220,000 people came to Trondheim for the FIS Ski World Championship in March 2025. Creative Technology handled the screens, audio, and camera systems across the Arena and Medal Plaza. Our job was to document all of it from the inside, seeing the event through the eyes of the people who made the production happen rather than the people watching it.
It was eleven days of competition in what turned out to be some of the worst weather Trondheim had seen in over a hundred years. The gear held up. The production held up. And the content we made reflects both.
Documenting production at world championship scale
There's a version of event coverage that focuses entirely on the athletes. That's well covered. What doesn't get documented as often is the infrastructure that makes 220,000 people feel informed, connected, and part of something. Large LED walls for live replays and scoring. PA systems calibrated for outdoor mountain conditions. The technical team managing all of it across eleven days with no margin for error.

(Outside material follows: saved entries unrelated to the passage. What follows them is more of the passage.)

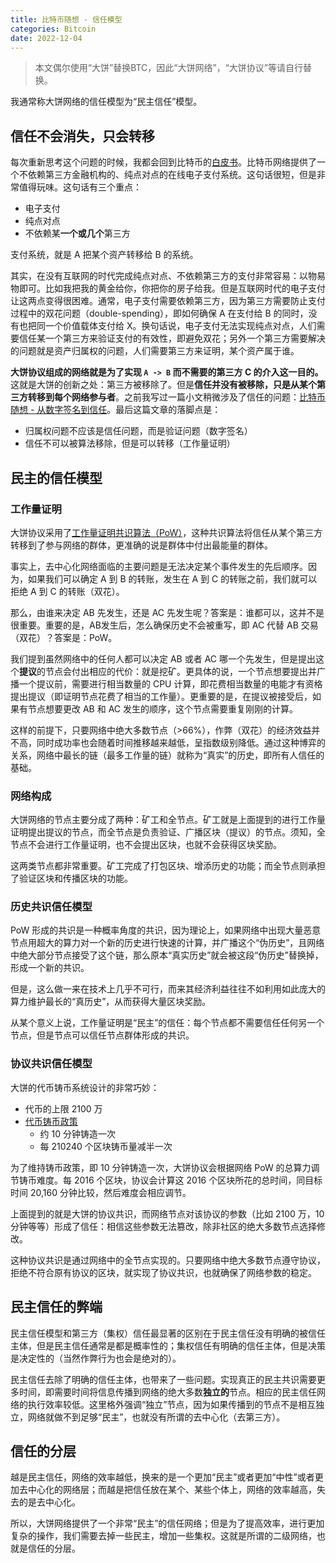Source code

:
 ```yaml
---
title: 比特币随想 - 信任模型
categories: Bitcoin
date: 2022-12-04
---
```


> 本文偶尔使用“大饼”替换BTC，因此“大饼网络”，“大饼协议”等请自行替换。

我通常称大饼网络的信任模型为“民主信任”模型。

## 信任不会消失，只会转移

每次重新思考这个问题的时候，我都会回到比特币的[白皮书](https://github.com/wangzhe3224/bitcoin-pro/blob/5fc6fd7140c60aa98fb24c069976873145afa827/docs/assets/Bitcoin%20A%20Peer-to-Peer%20Electronic%20Cash%20System.pdf)。比特币网络提供了一个不依赖第三方金融机构的、纯点对点的在线电子支付系统。这句话很短，但是非常值得玩味。这句话有三个重点：

- 电子支付
- 纯点对点
- 不依赖某**一个或几个**第三方

支付系统，就是 A 把某个资产转移给 B 的系统。

其实，在没有互联网的时代完成纯点对点、不依赖第三方的支付非常容易：以物易物即可。比如我把我的黄金给你，你把你的房子给我。但是互联网时代的电子支付让这两点变得很困难。通常，电子支付需要依赖第三方，因为第三方需要防止支付过程中的双花问题（double-spending），即如何确保 A 在支付给 B 的同时，没有也把同一个价值载体支付给 X。换句话说，电子支付无法实现纯点对点，人们需要信任某一个第三方来验证支付的有效性，即避免双花；另外一个第三方需要解决的问题就是资产归属权的问题，人们需要第三方来证明，某个资产属于谁。

**大饼协议组成的网络就是为了实现 `A -> B` 而不需要的第三方 C 的介入这一目的。** 这就是大饼的创新之处：第三方被移除了。但是**信任并没有被移除，只是从某个第三方转移到每个网络参与者**。之前我写过一篇小文稍微涉及了信任的问题：[比特币随想 - 从数字签名到信任](https://wangzhe3224.github.io/2022/05/29/thinking_bitcoin_5/)。最后这篇文章的落脚点是：

- 归属权问题不应该是信任问题，而是验证问题（数字签名）
- 信任不可以被算法移除，但是可以转移（工作量证明）

## 民主的信任模型

### 工作量证明

大饼协议采用了[工作量证明共识算法（PoW）](https://wangzhe3224.github.io/2022/06/04/thinking_bitcoin_7/)，这种共识算法将信任从某个第三方转移到了参与网络的群体，更准确的说是群体中付出最能量的群体。

事实上，去中心化网络面临的主要问题是无法决定某个事件发生的先后顺序。因为，如果我们可以确定 A 到 B 的转账，发生在 A 到 C 的转账之前，我们就可以拒绝 A 到 C 的转账（双花）。

那么，由谁来决定 AB 先发生，还是 AC 先发生呢？答案是：谁都可以，这并不是很重要。重要的是，AB发生后，怎么确保历史不会被重写，即 AC 代替 AB 交易（双花）？答案是：PoW。

我们提到虽然网络中的任何人都可以决定 AB 或者 AC 哪一个先发生，但是提出这个**提议**的节点会付出相应的代价：就是挖矿。更具体的说，一个节点想要提出并广播一个提议前，需要进行相当数量的 CPU 计算，即花费相当数量的电能才有资格提出提议（即证明节点花费了相当的工作量）。更重要的是，在提议被接受后，如果有节点想要更改 AB 和 AC 发生的顺序，这个节点需要重复刚刚的计算。

这样的前提下，只要网络中绝大多数节点（>66%），作弊（双花）的经济效益并不高，同时成功率也会随着时间推移越来越低，呈指数级别降低。通过这种博弈的关系，网络中最长的链（最多工作量的链）就称为“真实”的历史，即所有人信任的基础。

### 网络构成

大饼网络的节点主要分成了两种：矿工和全节点。矿工就是上面提到的进行工作量证明提出提议的节点，而全节点是负责验证、广播区块（提议）的节点。须知，全节点不会进行工作量证明，也不会提出区块，也就不会获得区块奖励。

这两类节点都非常重要。矿工完成了打包区块、增添历史的功能；而全节点则承担了验证区块和传播区块的功能。

### 历史共识信任模型

PoW 形成的共识是一种概率角度的共识，因为理论上，如果网络中出现大量恶意节点用超大的算力对一个新的历史进行快速的计算，并广播这个“伪历史”，且网络中绝大部分节点接受了这个链，那么原本“真实历史”就会被这段“伪历史”替换掉，形成一个新的共识。

但是，这么做一来在技术上几乎不可行，而来其经济利益往往不如利用如此庞大的算力维护最长的“真历史”，从而获得大量区块奖励。

从某个意义上说，工作量证明是“民主”的信任：每个节点都不需要信任任何另一个节点，但是节点可以信任节点群体形成的共识。

### 协议共识信任模型

大饼的代币铸币系统设计的非常巧妙：

- 代币的上限 2100 万
- [代币铸币政策](https://baloian.medium.com/why-21-million-is-the-maximum-number-of-bitcoins-can-be-created-ecc1ff6edc3d#:~:text=Bitcoin%20Halving%20and%20Reward%20in%20Source%20Code&text=Line%201157%20specifies%20that%20if,Bitcoins%20will%20be%20in%20circulation.)
    - 约 10 分钟铸造一次
    - 每 210240 个区块铸币量减半一次

为了维持铸币政策，即 10 分钟铸造一次，大饼协议会根据网络 PoW 的总算力调节铸币难度。每 2016 个区块，协议会计算这 2016 个区块所花的总时间，同目标时间 20,160 分钟比较，然后难度会相应调节。

上面提到的就是大饼的协议共识，而网络节点对该协议的参数（比如 2100 万，10分钟等等）形成了信任：相信这些参数无法篡改，除非社区的绝大多数节点选择修改。

这种协议共识是通过网络中的全节点实现的。只要网络中绝大多数节点遵守协议，拒绝不符合原有协议的区块，就实现了协议共识，也就确保了网络参数的稳定。

## 民主信任的弊端

民主信任模型和第三方（集权）信任最显著的区别在于民主信任没有明确的被信任主体，但是民主信任通常是都是概率性的；集权信任有明确的信任主体，但是决策是决定性的（当然作弊行为也会是绝对的）。

民主信任去除了明确的信任主体，也带来了一些问题。实现真正的民主共识需要更多时间，即需要时间将信息传播到网络的绝大多数**独立的**节点。相应的民主信任网络的执行效率较低。这里格外强调“独立”节点，因为如果传播到的节点不是相互独立，网络就做不到足够“民主”，也就没有所谓的去中心化（去第三方）。

## 信任的分层

越是民主信任，网络的效率越低，换来的是一个更加“民主”或者更加“中性”或者更加去中心化的网络层；而越是把信任放在某个、某些个体上，网络的效率越高，失去的是去中心化。

所以，大饼网络提供了一个非常“民主”的信任网络；但是为了提高效率，进行更加复杂的操作，我们需要去掉一些民主，增加一些集权。这就是所谓的二级网络，也就是信任的分层。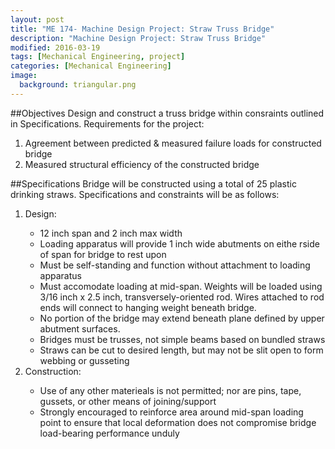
 ```yaml
---
layout: post
title: "ME 174- Machine Design Project: Straw Truss Bridge"
description: "Machine Design Project: Straw Truss Bridge"
modified: 2016-03-19
tags: [Mechanical Engineering, project]
categories: [Mechanical Engineering]
image:
  background: triangular.png
---
```


##Objectives
Design and construct a truss bridge within consraints outlined in Specifications.  Requirements for the project:
<ol>
	<li>Agreement between predicted & measured failure loads for constructed bridge</li>
	<li>Measured structural efficiency of the constructed bridge</li>
</ol>

##Specifications
Bridge will be constructed using a total of 25 plastic drinking straws.  Specifications and constraints will be as follows:
<ol>
	<li>Design:</li>
	<ul>
		<li>12 inch span and 2 inch max width</li>
		<li>Loading apparatus will provide 1 inch wide abutments on eithe rside of span for bridge to rest upon</li>
		<li>Must be self-standing and function without attachment to loading apparatus</li>
		<li>Must accomodate loading at mid-span. Weights will be loaded using 3/16 inch x 2.5 inch, transversely-oriented rod.  Wires attached to rod ends will connect to hanging weight beneath bridge.</li>
		<li>No portion of the bridge may extend beneath plane defined by upper abutment surfaces.</li>
		<li>Bridges must be trusses, not simple beams based on bundled straws</li>
		<li>Straws can be cut to desired length, but may not be slit open to form webbing or gusseting</li>
	</ul>
	<li>Construction:</li>
	<ul>
		<li>Use of any other materieals is not permitted; nor are pins, tape, gussets, or other means of joining/support</li>
		<li>Strongly encouraged to reinforce area around mid-span loading point to ensure that local deformation does not compromise bridge load-bearing performance unduly</li>
	</ul>
</ol>
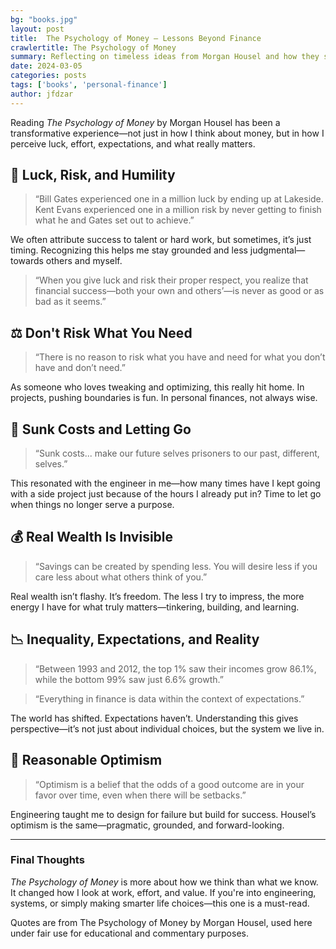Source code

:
 ```yaml
---
bg: "books.jpg"
layout: post
title:  The Psychology of Money – Lessons Beyond Finance
crawlertitle: The Psychology of Money
summary: Reflecting on timeless ideas from Morgan Housel and how they shape the way I think about success, risk, and happiness.
date: 2024-03-05
categories: posts
tags: ['books', 'personal-finance']
author: jfdzar
---
```


Reading *The Psychology of Money* by Morgan Housel has been a transformative experience—not just in how I think about money, but in how I perceive luck, effort, expectations, and what really matters.

## 🎲 Luck, Risk, and Humility

> “Bill Gates experienced one in a million luck by ending up at Lakeside. Kent Evans experienced one in a million risk by never getting to finish what he and Gates set out to achieve.”

We often attribute success to talent or hard work, but sometimes, it’s just timing. Recognizing this helps me stay grounded and less judgmental—towards others and myself.

> “When you give luck and risk their proper respect, you realize that financial success—both your own and others’—is never as good or as bad as it seems.”

## ⚖️ Don't Risk What You Need

> “There is no reason to risk what you have and need for what you don’t have and don’t need.”

As someone who loves tweaking and optimizing, this really hit home. In projects, pushing boundaries is fun. In personal finances, not always wise.

## 🧠 Sunk Costs and Letting Go

> “Sunk costs... make our future selves prisoners to our past, different, selves.”

This resonated with the engineer in me—how many times have I kept going with a side project just because of the hours I already put in? Time to let go when things no longer serve a purpose.

## 💰 Real Wealth Is Invisible

> “Savings can be created by spending less. You will desire less if you care less about what others think of you.”

Real wealth isn’t flashy. It’s freedom. The less I try to impress, the more energy I have for what truly matters—tinkering, building, and learning.

## 📉 Inequality, Expectations, and Reality

> “Between 1993 and 2012, the top 1% saw their incomes grow 86.1%, while the bottom 99% saw just 6.6% growth.”

> “Everything in finance is data within the context of expectations.”

The world has shifted. Expectations haven’t. Understanding this gives perspective—it’s not just about individual choices, but the system we live in.

## 🌱 Reasonable Optimism

> “Optimism is a belief that the odds of a good outcome are in your favor over time, even when there will be setbacks.”

Engineering taught me to design for failure but build for success. Housel’s optimism is the same—pragmatic, grounded, and forward-looking.

---

### Final Thoughts

*The Psychology of Money* is more about how we think than what we know. It changed how I look at work, effort, and value. If you're into engineering, systems, or simply making smarter life choices—this one is a must-read.



Quotes are from The Psychology of Money by Morgan Housel, used here under fair use for educational and commentary purposes.


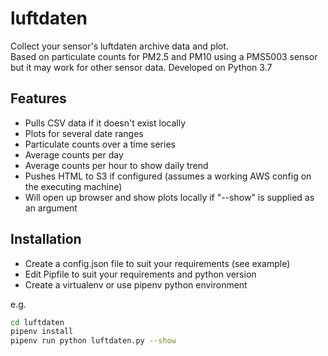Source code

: # luftdaten
Collect your sensor's luftdaten archive data and plot.<br>
Based on particulate counts for PM2.5 and PM10 using a PMS5003 sensor but it may work for other sensor data.
Developed on Python 3.7

## Features

* Pulls CSV data if it doesn't exist locally
* Plots for several date ranges
* Particulate counts over a time series
* Average counts per day
* Average counts per hour to show daily trend
* Pushes HTML to S3 if configured (assumes a working AWS config on the executing machine)
* Will open up browser and show plots locally if "--show" is supplied as an argument

## Installation

* Create a config.json file to suit your requirements (see example)
* Edit Pipfile to suit your requirements and python version 
* Create a virtualenv or use pipenv python environment

e.g.

```bash
cd luftdaten
pipenv install
pipenv run python luftdaten.py --show
```



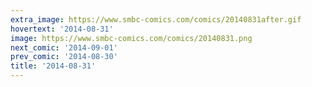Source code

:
 ```yaml
---
extra_image: https://www.smbc-comics.com/comics/20140831after.gif
hovertext: '2014-08-31'
image: https://www.smbc-comics.com/comics/20140831.png
next_comic: '2014-09-01'
prev_comic: '2014-08-30'
title: '2014-08-31'
---
```


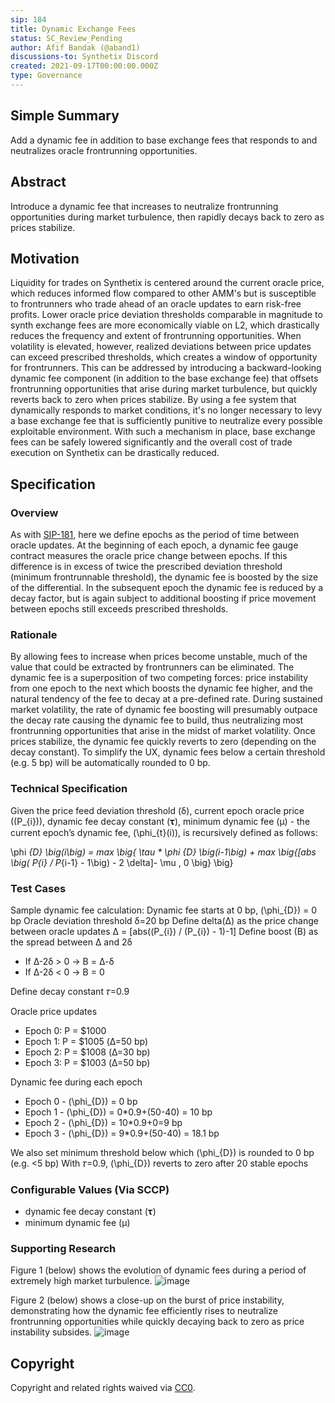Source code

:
 ```yaml
---
sip: 184
title: Dynamic Exchange Fees
status: SC_Review_Pending
author: Afif Bandak (@aband1)
discussions-to: Synthetix Discord
created: 2021-09-17T00:00:00.000Z
type: Governance
---
```


<!--You can leave these HTML comments in your merged SIP and delete the visible duplicate text guides, they will not appear and may be helpful to refer to if you edit it again. This is the suggested template for new SIPs. Note that an SIP number will be assigned by an editor. When opening a pull request to submit your SIP, please use an abbreviated title in the filename, `sip-draft_title_abbrev.md`. The title should be 44 characters or less.-->


## Simple Summary
<!--"If you can't explain it simply, you don't understand it well enough." Simply describe the outcome the proposed changes intends to achieve. This should be non-technical and accessible to a casual community member.-->
Add a dynamic fee in addition to base exchange fees that responds to and neutralizes oracle frontrunning opportunities.

## Abstract
<!--A short (~200 word) description of the proposed change, the abstract should clearly describe the proposed change. This is what *will* be done if the SIP is implemented, not *why* it should be done or *how* it will be done. If the SIP proposes deploying a new contract, write, "we propose to deploy a new contract that will do x".-->
Introduce a dynamic fee that increases to neutralize frontrunning opportunities during market turbulence, then rapidly decays back to zero as prices stabilize.  

## Motivation
<!--This is the problem statement. This is the *why* of the SIP. It should clearly explain *why* the current state of the protocol is inadequate.  It is critical that you explain *why* the change is needed, if the SIP proposes changing how something is calculated, you must address *why* the current calculation is innaccurate or wrong. This is not the place to describe how the SIP will address the issue!-->
Liquidity for trades on Synthetix is centered around the current oracle price, which reduces informed flow compared to other AMM's but is susceptible to frontrunners who trade ahead of an oracle updates to earn risk-free profits. Lower oracle price deviation thresholds comparable in magnitude to synth exchange fees  are more economically viable on L2, which drastically reduces the frequency and extent of frontrunning opportunities. When volatility is elevated, however, realized deviations between price updates can exceed prescribed thresholds, which creates a window of opportunity for frontrunners. This can be addressed by introducing a backward-looking dynamic fee component (in addition to the base exchange fee) that offsets frontrunning opportunities that arise during market turbulence, but quickly reverts back to zero when prices stabilize. By using a fee system that dynamically responds to market conditions, it's no longer necessary to levy a base exchange fee that is sufficiently punitive to neutralize every possible exploitable environment. With such a mechanism in place, base exchange fees can be safely lowered significantly and the overall cost of trade execution on Synthetix can be drastically reduced.

## Specification
<!--The specification should describe the syntax and semantics of any new feature, there are five sections
1. Overview
2. Rationale
3. Technical Specification
4. Test Cases
5. Configurable Values
-->

### Overview
<!--This is a high level overview of *how* the SIP will solve the problem. The overview should clearly describe how the new feature will be implemented.-->
As with [SIP-181](https://sips.synthetix.io/sips/sip-181/), here we define epochs as the period of time between oracle updates. At the beginning of each epoch, a dynamic fee gauge contract measures the oracle price change between epochs. If this difference is in excess of twice the prescribed deviation threshold (minimum frontrunnable threshold), the dynamic fee is boosted by the size of the differential. In the subsequent epoch the dynamic fee is reduced by a decay factor, but is again subject to additional boosting if price movement between epochs still exceeds prescribed thresholds.

### Rationale
<!--This is where you explain the reasoning behind how you propose to solve the problem. Why did you propose to implement the change in this way, what were the considerations and trade-offs. The rationale fleshes out what motivated the design and why particular design decisions were made. It should describe alternate designs that were considered and related work. The rationale may also provide evidence of consensus within the community, and should discuss important objections or concerns raised during discussion.-->
By allowing fees to increase when prices become unstable, much of the value that could be extracted by frontrunners can be eliminated. The dynamic fee is a superposition of two competing forces: price instability from one epoch to the next which boosts the dynamic fee higher, and the natural tendency of the fee to decay at a pre-defined rate. During sustained market volatility, the rate of dynamic fee boosting will presumably outpace the decay rate causing the dynamic fee to build, thus neutralizing most frontrunning opportunities that arise in the midst of market volatility. Once prices stabilize, the dynamic fee quickly reverts to zero (depending on the decay constant). To simplify the UX, dynamic fees below a certain threshold (e.g. 5 bp) will be automatically rounded to 0 bp. 

### Technical Specification
<!--The technical specification should outline the public API of the changes proposed. That is, changes to any of the interfaces Synthetix currently exposes or the creations of new ones.-->
Given the price feed deviation threshold (δ), current epoch oracle price (\(P_{i}\)), dynamic fee decay constant (𝛕), minimum dynamic fee (μ) - the current epoch’s dynamic fee, \(\phi_{t}(i)\), is recursively defined as follows:

\phi _{D} \big(i\big)  = max \big\{ \tau * \phi _{D} \big(i-1\big) + max \big\{[abs \big( P_{i} /  P_{i-1} - 1\big) - 2 \delta]- \mu , 0  \big\} \big\} 


### Test Cases
<!--Test cases for an implementation are mandatory for SIPs but can be included with the implementation..-->
Sample dynamic fee calculation: 
Dynamic fee starts at 0 bp, \(\phi_{D}\) = 0 bp 
Oracle deviation threshold δ=20 bp
Define delta(Δ) as the price change between oracle updates 
Δ = [abs(\(P_{i}\) / \(P_{i}\) - 1)-1]
Define boost (B) as the spread between Δ and 2δ
- If Δ-2δ > 0  → B = Δ-δ
- If Δ-2δ < 0  → B = 0 

Define decay constant 𝜏=0.9

Oracle price updates
- Epoch 0: P = $1000
- Epoch 1: P = $1005 (Δ=50 bp)
- Epoch 2: P = $1008 (Δ=30 bp)
- Epoch 3: P = $1003 (Δ=50 bp)

Dynamic fee during each epoch
- Epoch 0 - \(\phi_{D}\) = 0 bp
- Epoch 1 - \(\phi_{D}\) = 0*0.9+(50-40) = 10 bp
- Epoch 2 - \(\phi_{D}\) = 10*0.9+0=9 bp
- Epoch 3 - \(\phi_{D}\) = 9*0.9+(50-40) = 18.1 bp

We also set minimum threshold below which \(\phi_{D}\) is rounded to 0 bp (e.g. <5 bp)
With 𝜏=0.9, \(\phi_{D}\) reverts to zero after 20 stable epochs 

### Configurable Values (Via SCCP)
<!--Please list all values configurable via SCCP under this implementation.-->
- dynamic fee decay constant (𝛕)
- minimum dynamic fee (μ)

### Supporting Research 
Figure 1 (below) shows the evolution of dynamic fees during a period of extremely high market turbulence.
![image](https://user-images.githubusercontent.com/83029531/134917496-9d2b6c96-9184-4554-bc52-6dda5ff3e958.png)

Figure 2 (below) shows a close-up on the burst of price instability, demonstrating how the dynamic fee efficiently rises to neutralize frontrunning opportunities while quickly decaying back to zero as price instability subsides. 
![image](https://user-images.githubusercontent.com/83029531/134917627-7e9025f0-51bb-46dd-bad0-5c0fe1f48ec9.png)


## Copyright
Copyright and related rights waived via [CC0](https://creativecommons.org/publicdomain/zero/1.0/).
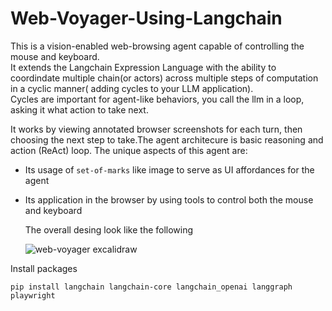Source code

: # Web-Voyager-Using-Langchain
This is a vision-enabled web-browsing agent capable of controlling the mouse and keyboard.<br>
It extends the Langchain Expression Language with the ability to coordindate multiple chain(or actors) across multiple steps of computation in a cyclic manner( adding cycles to your LLM application).<br>
Cycles are important for agent-like behaviors, you call the llm in a loop, asking it what action to take next.

It works by viewing annotated browser screenshots for each turn, then choosing the next step to take.The agent architecure is basic reasoning and action (ReAct) loop. The unique aspects of this  agent are:
- Its usage of ```set-of-marks``` like image to serve as UI affordances for the agent
- Its application in the browser by using tools to control both the mouse and keyboard

  The overall desing look like the following

  ![web-voyager excalidraw](https://github.com/Kevin7744/Web-Voyager-Using-Langchain/assets/105924200/37bb481b-1594-419a-a1dc-f87691e36af1)


Install packages
```
pip install langchain langchain-core langchain_openai langgraph playwright
```

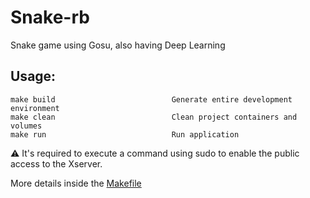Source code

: # Snake-rb
Snake game using Gosu, also having Deep Learning

## Usage:
```
make build                          Generate entire development environment
make clean                          Clean project containers and volumes
make run                            Run application
```

:warning: It's required to execute a command using sudo to enable the public access to the Xserver.

More details inside the [Makefile](Makefile)
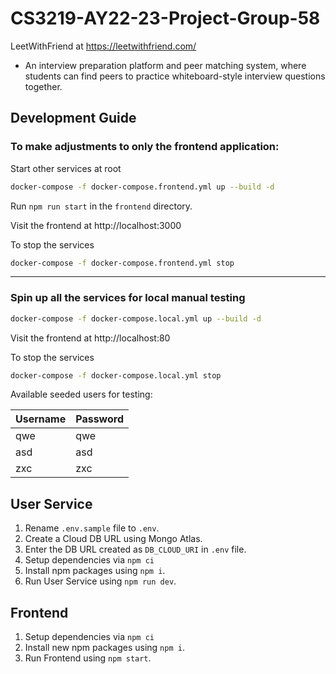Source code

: # CS3219-AY22-23-Project-Group-58

LeetWithFriend at https://leetwithfriend.com/

- An interview preparation platform and peer matching system, where students can find peers to practice whiteboard-style interview questions together.

## Development Guide

### To make adjustments to only the frontend application:

Start other services at root

```bash
docker-compose -f docker-compose.frontend.yml up --build -d
```

Run `npm run start` in the `frontend` directory.

Visit the frontend at http://localhost:3000

To stop the services

```bash
docker-compose -f docker-compose.frontend.yml stop
```

---

### Spin up all the services for local manual testing

```bash
docker-compose -f docker-compose.local.yml up --build -d
```

Visit the frontend at http://localhost:80

To stop the services

```bash
docker-compose -f docker-compose.local.yml stop
```

Available seeded users for testing:

| Username | Password |
|----------|----------|
| qwe      | qwe      |
| asd      | asd      |
| zxc      | zxc      |

## User Service
1. Rename `.env.sample` file to `.env`.
1. Create a Cloud DB URL using Mongo Atlas.
1. Enter the DB URL created as `DB_CLOUD_URI` in `.env` file.
1. Setup dependencies via `npm ci`
1. Install npm packages using `npm i`.
1. Run User Service using `npm run dev`.

## Frontend
1. Setup dependencies via `npm ci`
1. Install new npm packages using `npm i`.
1. Run Frontend using `npm start`.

That's the story we were there to tell. And it required being present for the setup, the tests, the live execution, and the teardown — not just showing up for the highlight moments.
What this kind of production requires from a content crew
You can't interrupt a world championship to reshoot something. You can't get in the way of the technical team managing live broadcast systems for a global audience. Every shot is planned, every position is cleared, and every window to roll cameras is identified in advance.
DOP and drone operator Otto Barsten Johnsen led the production. Director Joeri Spruijt and editor Paulus Paulusma shaped the final aftermovie. The result was a piece that told Creative Technology's story clearly and honestly from inside one of the biggest sporting events Norway has ever hosted.